Further, I would have to say that a 777-300ER and -200LR featuring 787 technologies would, as Emirates President Tim Clark says, “be a world beater”. Nevertheless, whatever the 787-10 involves into, it will be the leader in its respective market.

Richard Maneschi:

Well done clever Boeing for helping Alaskan Airlines save fuel!

Why does B737 have the upward curvy winglets, while A380 has arrow shapes going up and down ?

The "phenomenal" 747-400 has angular winglets, pocket rocket 737-900 (and Gulfstream 5) has curved winglets, 767-400 and 747-8 has raked, Airbus has arrow shapes.

And Season's Greetings to you Randy T, Randy B, Chris C and Everyone!

Dick Kubb (Lake Havasu City):

What is going on with the Dream liner ?
I don't have any --Schadenfreude --,but i read in the German Papers ,that more then 70 Airbus Planes where Ordered by the Saudis and not one Boeing Plane, and now US Airways is buying 10 Airbus Planes .Will Boeing sees to Exist or will the get some Brains in the System and start Producing Airplanes again, in 5- Years China and Japan will make there own Planes, and not wait on Boeing .
How can You make a New Airplane on only One Assembly line ,Build another plant and get two lines going before you loose more Orders .
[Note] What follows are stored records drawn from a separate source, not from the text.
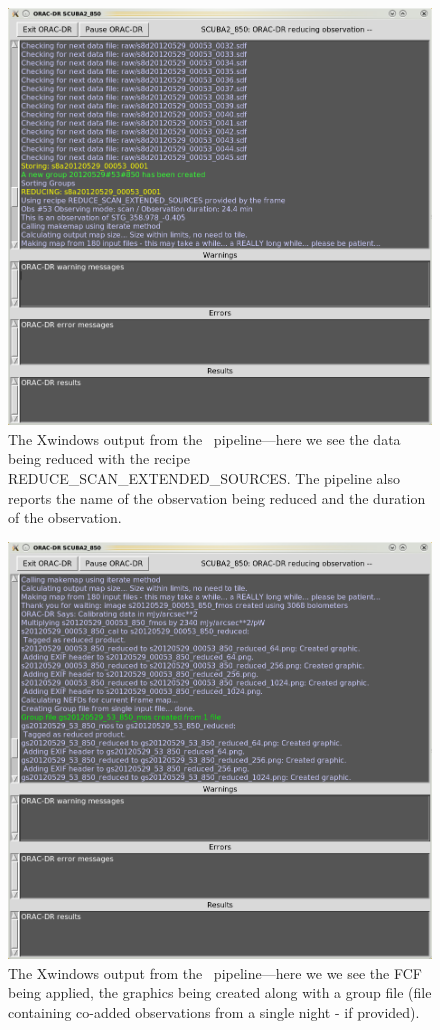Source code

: \begin{figure}
\begin{center}
\includegraphics[width=0.7\linewidth]{sc21-pipeline-oracdr-2}
\caption[Output from the pipeline]{The Xwindows output from the \oracdr\
pipeline---here we see the data being reduced with the recipe
REDUCE\_SCAN\_EXTENDED\_SOURCES. The pipeline also reports the name of the
observation being reduced and the duration of the observation. \label{pipeline-oracdr-2}}
\end{center}
\end{figure}

\begin{figure}
\begin{center}
\includegraphics[width=0.7\linewidth]{sc21-pipeline-oracdr-3}
\caption[Output from the pipeline]{The Xwindows output from the \oracdr\
pipeline---here we we see the FCF being applied, the graphics
being created along with a group file (file containing co-added observations
from a single night - if provided). \label{pipeline-oracdr-3}}
\end{center}
\end{figure}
Norman (Long Beach, California, United States):

I am glad to see the basic model of the Boeing 737-900 get blended winglets, I wonder if Alaska Airlines
plans to put blended winglets on their 737-400, that
would look nice.

I wonder if Continental and Northwest Airlines plan to put blended winglets to their Boeing 757-300 as
they have planed with their 757-200,I am sure they
will produce the same fuel savings as the winglets have on the other aircraft.

As for the 787-10, I think applying the 787-3's winglets to the 787-9's wingspan applied to the
787-10 model would be very beneficial and as Chris
C said could be a replacement for the 777-200 with a range of at least 7,800 nm.